As noted, the multiversity approach reflects an assumption that the job market of the future demands multidisciplinary knowledge and a toolbox including broad-based capabilities alongside the specific field of specialization. By way of example: combining law and economics will enable graduates to be more than “just” attorneys and to bring extensive economic knowledge to the field of law. Graduates who combine psychology and economics will be able to use their knowledge of human behavior to enhance their work as economists. Another example of a future profession is based on the combination of cognitive science and information systems. In recent years, researchers have realized that in many cases the human brain acts in a very similar manner to computer networks. Accordingly, knowledge in the field of communication systems acquired in the Department of Information Systems is critical for the field of brain and behavioral research. The reverse is also true: in order to simulate human behavior as closely as possible, programmers need to know what causes human behavior. These are just a few of the countless examples of potential combinations that will be presented in greater detail at the University’s Open Day.
The multiversity revolution also reinforces the importance of the humanities, which provide a vital toolbox that include profound analytical capabilities, diverse perspectives, creativity, and other skills. For example, the combination of innovative technology and the humanities at the University of Haifa is reflected in the field of the digital humanities. Graduates in this field will be equipped with advanced technological capabilities alongside a profound grounding in various aspects of the humanities.
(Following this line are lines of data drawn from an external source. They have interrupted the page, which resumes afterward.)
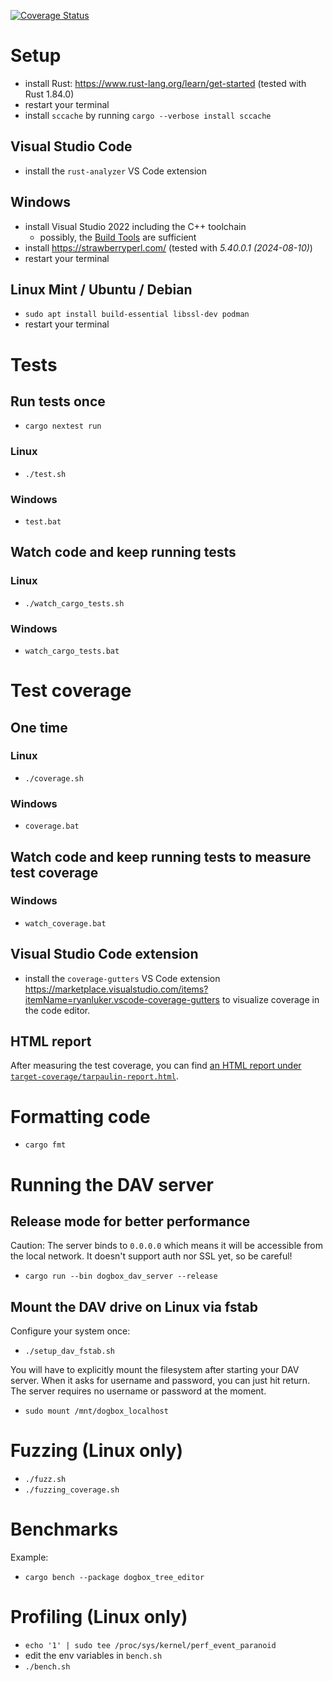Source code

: [![Coverage Status](https://coveralls.io/repos/github/TyRoXx/NonlocalityOS/badge.svg)](https://coveralls.io/github/TyRoXx/NonlocalityOS)

# Setup

* install Rust: <https://www.rust-lang.org/learn/get-started> (tested with Rust 1.84.0)
* restart your terminal
* install `sccache` by running `cargo --verbose install sccache`

## Visual Studio Code

* install the `rust-analyzer` VS Code extension

## Windows

* install Visual Studio 2022 including the C++ toolchain
  * possibly, the [Build Tools](https://aka.ms/vs/17/release/vs_BuildTools.exe) are sufficient
* install <https://strawberryperl.com/> (tested with *5.40.0.1 (2024-08-10)*)
* restart your terminal

## Linux Mint / Ubuntu / Debian

* `sudo apt install build-essential libssl-dev podman`
* restart your terminal

# Tests

## Run tests once

* `cargo nextest run`

### Linux

* `./test.sh`

### Windows

* `test.bat`

## Watch code and keep running tests

### Linux

* `./watch_cargo_tests.sh`

### Windows

* `watch_cargo_tests.bat`

# Test coverage

## One time

### Linux

* `./coverage.sh`

### Windows

* `coverage.bat`

## Watch code and keep running tests to measure test coverage

### Windows

* `watch_coverage.bat`

## Visual Studio Code extension

* install the `coverage-gutters` VS Code extension <https://marketplace.visualstudio.com/items?itemName=ryanluker.vscode-coverage-gutters> to visualize coverage in the code editor.

## HTML report

After measuring the test coverage, you can find [an HTML report under `target-coverage/tarpaulin-report.html`](target-coverage/tarpaulin-report.html).

# Formatting code

* `cargo fmt`

# Running the DAV server

## Release mode for better performance

Caution: The server binds to `0.0.0.0` which means it will be accessible from the local network. It doesn't support auth nor SSL yet, so be careful!

* `cargo run --bin dogbox_dav_server --release`

## Mount the DAV drive on Linux via fstab

Configure your system once:

* `./setup_dav_fstab.sh`

You will have to explicitly mount the filesystem after starting your DAV server. When it asks for username and password, you can just hit return. The server requires no username or password at the moment.

* `sudo mount /mnt/dogbox_localhost`

# Fuzzing (Linux only)

* `./fuzz.sh`
* `./fuzzing_coverage.sh`

# Benchmarks

Example:

* `cargo bench --package dogbox_tree_editor`

# Profiling (Linux only)

* `echo '1' | sudo tee /proc/sys/kernel/perf_event_paranoid`
* edit the env variables in `bench.sh`
* `./bench.sh`
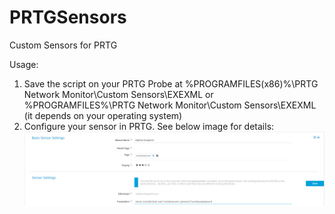 # PRTGSensors
Custom Sensors for PRTG


Usage:
1. Save the script on your PRTG Probe at %PROGRAMFILES(x86)%\PRTG Network Monitor\Custom Sensors\EXEXML or %PROGRAMFILES%\PRTG Network Monitor\Custom Sensors\EXEXML (it depends on your operating system)
2. Configure your sensor in PRTG. See below image for details:
![alt text](https://github.com/Gessinger-IO/PRTGSensors/blob/main/vSphereSnapshots/PRTG_vSphereSnapshots.png?raw=true)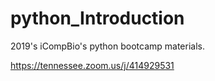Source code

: # python_Introduction
2019's iCompBio's python bootcamp materials.

https://tennessee.zoom.us/j/414929531
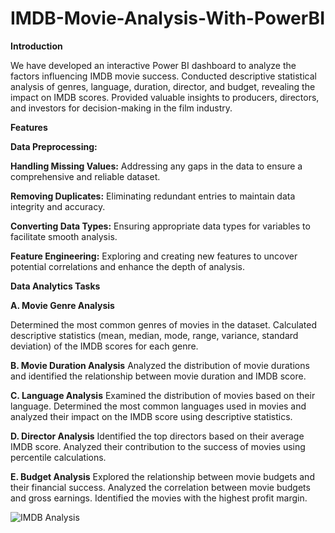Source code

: # IMDB-Movie-Analysis-With-PowerBI

**Introduction**

We have developed an interactive Power BI dashboard to analyze the factors influencing IMDB movie success. Conducted descriptive statistical analysis of genres, language, duration, director, and budget, revealing the impact on IMDB scores. Provided valuable insights to producers, directors, and investors for decision-making in the film industry.

**Features**

**Data Preprocessing:**

**Handling Missing Values:** Addressing any gaps in the data to ensure a comprehensive and reliable dataset.

**Removing Duplicates:** Eliminating redundant entries to maintain data integrity and accuracy.

**Converting Data Types:** Ensuring appropriate data types for variables to facilitate smooth analysis.

**Feature Engineering:** Exploring and creating new features to uncover potential correlations and enhance the depth of analysis.

**Data Analytics Tasks**

**A. Movie Genre Analysis** 

Determined the most common genres of movies in the dataset. Calculated descriptive statistics (mean, median, mode, range, variance, standard deviation) of the IMDB scores for each genre.

**B. Movie Duration Analysis**
Analyzed the distribution of movie durations and identified the relationship between movie duration and IMDB score.

**C. Language Analysis**
Examined the distribution of movies based on their language. Determined the most common languages used in movies and analyzed their impact on the IMDB score using descriptive statistics.

**D. Director Analysis**
Identified the top directors based on their average IMDB score. Analyzed their contribution to the success of movies using percentile calculations.

**E. Budget Analysis**
Explored the relationship between movie budgets and their financial success. Analyzed the correlation between movie budgets and gross earnings. Identified the movies with the highest profit margin.


![IMDB Analysis](https://github.com/Shamely92/IMDB-Movie-Analysis-With-PowerBI/assets/143785930/1ee7ff8b-81aa-4b04-b476-c709086cccd4)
“We need to train people for jobs that don’t exist yet and to prepare them to solve problems using technologies that don’t exist yet,” explains University President Prof. Ron Robin. “This is the greatest challenge facing the academic world in the 21st century. We believe that an essential first step is to start to break down the walls between the different academic disciplines. Our goal is not only to ensure that students learn different fields, but also to provide them with tools to enable them to use each field to benefit the other. This demands cognitive flexibility, creativity, thinking outside the box, and an ability to process data and use them differently in each instance. This toolbox will enable graduates to cope with today’s rapidly-changing world.”
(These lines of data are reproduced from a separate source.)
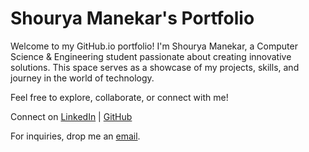 # Shourya Manekar's Portfolio

Welcome to my GitHub.io portfolio! I'm Shourya Manekar, a Computer Science & Engineering student passionate about creating innovative solutions. This space serves as a showcase of my projects, skills, and journey in the world of technology.

Feel free to explore, collaborate, or connect with me!

Connect on [LinkedIn](https://www.linkedin.com/in/shouryamanekar) | [GitHub](https://github.com/shouryamanekar)

For inquiries, drop me an [email](mailto:shouryaamanekar@gmail.com).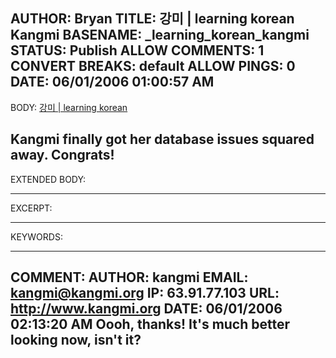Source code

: AUTHOR: Bryan
TITLE: 강미 | learning korean Kangmi
BASENAME: _learning_korean_kangmi
STATUS: Publish
ALLOW COMMENTS: 1
CONVERT BREAKS: __default__
ALLOW PINGS: 0
DATE: 06/01/2006 01:00:57 AM
-----
BODY:
<a title="강미 | learning korean" href="http://www.kangmi.org/index">강미 | learning korean</a>

Kangmi finally got her database issues squared away. Congrats!
-----
EXTENDED BODY:

-----
EXCERPT:

-----
KEYWORDS:

-----

COMMENT:
AUTHOR: kangmi
EMAIL: kangmi@kangmi.org
IP: 63.91.77.103
URL: http://www.kangmi.org
DATE: 06/01/2006 02:13:20 AM
Oooh, thanks! It's much better looking now, isn't it?
-----


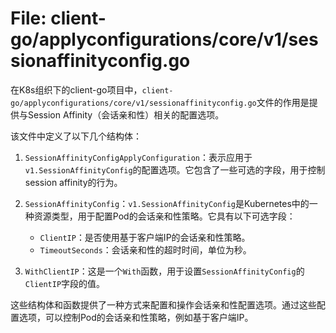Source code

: # File: client-go/applyconfigurations/core/v1/sessionaffinityconfig.go

在K8s组织下的client-go项目中，`client-go/applyconfigurations/core/v1/sessionaffinityconfig.go`文件的作用是提供与Session Affinity（会话亲和性）相关的配置选项。

该文件中定义了以下几个结构体：

1. `SessionAffinityConfigApplyConfiguration`：表示应用于`v1.SessionAffinityConfig`的配置选项。它包含了一些可选的字段，用于控制session affinity的行为。

2. `SessionAffinityConfig`：`v1.SessionAffinityConfig`是Kubernetes中的一种资源类型，用于配置Pod的会话亲和性策略。它具有以下可选字段：
   - `ClientIP`：是否使用基于客户端IP的会话亲和性策略。
   - `TimeoutSeconds`：会话亲和性的超时时间，单位为秒。

3. `WithClientIP`：这是一个`With`函数，用于设置`SessionAffinityConfig`的`ClientIP`字段的值。

这些结构体和函数提供了一种方式来配置和操作会话亲和性配置选项。通过这些配置选项，可以控制Pod的会话亲和性策略，例如基于客户端IP。

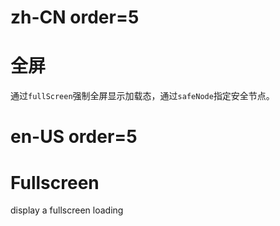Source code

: # zh-CN order=5

# 全屏

通过`fullScreen`强制全屏显示加载态，通过`safeNode`指定安全节点。

# en-US order=5

# Fullscreen

display a fullscreen loading
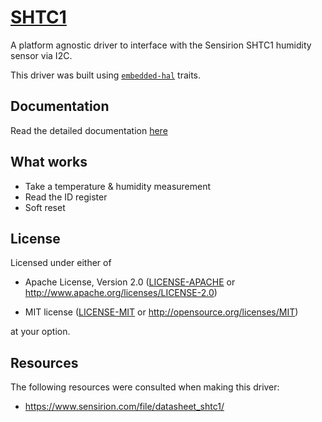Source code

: # [SHTC1](https://crates.io/crates/shtc1)

A platform agnostic driver to interface with the Sensirion SHTC1 humidity sensor via I2C.

This driver was built using [`embedded-hal`] traits.

[`embedded-hal`]: https://docs.rs/embedded-hal/

## Documentation
 Read the detailed documentation [here](https://docs.rs/shtc1/)

## What works

- Take a temperature & humidity measurement
- Read the ID register
- Soft reset


## License

Licensed under either of

- Apache License, Version 2.0 ([LICENSE-APACHE](LICENSE-APACHE) or
  http://www.apache.org/licenses/LICENSE-2.0)

- MIT license ([LICENSE-MIT](LICENSE-MIT) or http://opensource.org/licenses/MIT)

at your option.

## Resources

The following resources were consulted when making this driver:
- https://www.sensirion.com/file/datasheet_shtc1/
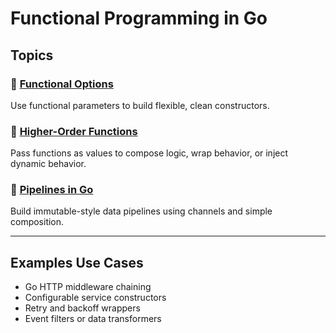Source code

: # Functional Programming in Go

## Topics

### 📌 [Functional Options](./functional-options/functional-options.md)
Use functional parameters to build flexible, clean constructors.

### 📌 [Higher-Order Functions](./higher-order-functions/higher-order-functions.md)
Pass functions as values to compose logic, wrap behavior, or inject dynamic behavior.

### 📌 [Pipelines in Go](./pipelines.md)
Build immutable-style data pipelines using channels and simple composition.

---

## Examples Use Cases
- Go HTTP middleware chaining
- Configurable service constructors
- Retry and backoff wrappers
- Event filters or data transformers
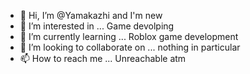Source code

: - 👋 Hi, I’m @Yamakazhi and I'm new
- 👀 I’m interested in ... Game devolping
- 🌱 I’m currently learning ... Roblox game development
- 💞️ I’m looking to collaborate on ... nothing in particular
- 📫 How to reach me ... Unreachable atm

<!---
Yamakazhi/Yamakazhi is a ✨ special ✨ repository because its `README.md` (this file) appears on your GitHub profile.
You can click the Preview link to take a look at your changes.
--->
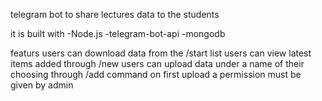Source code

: telegram bot to share lectures data to the students

it is built with 
-Node.js
-telegram-bot-api
-mongodb

featurs 
users can download data from the /start list 
users can view latest items added through /new
users can upload data under a name of their choosing through /add command
on first upload a permission must be given by admin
University Rector Prof. Gustavo Mesch was one of the first sociologists in Israel to combine technological aspects in his studies and is now a leading scholar in the sociology of social networks. “For centuries, universities were based on academic disciplines that were like fortresses, each one showing why it was different to the others. Even when students studied into disciplines, the format was of two halves that did not communicate with each other. We are trying to get these ‘halves’ to talk to one another and to form a whole that is greater than the sum of its parts,” he explains.
The open Day at the University of Haifa will be held on Thursday, March 8, in the campus from 4:00 PM to 8:00 PM.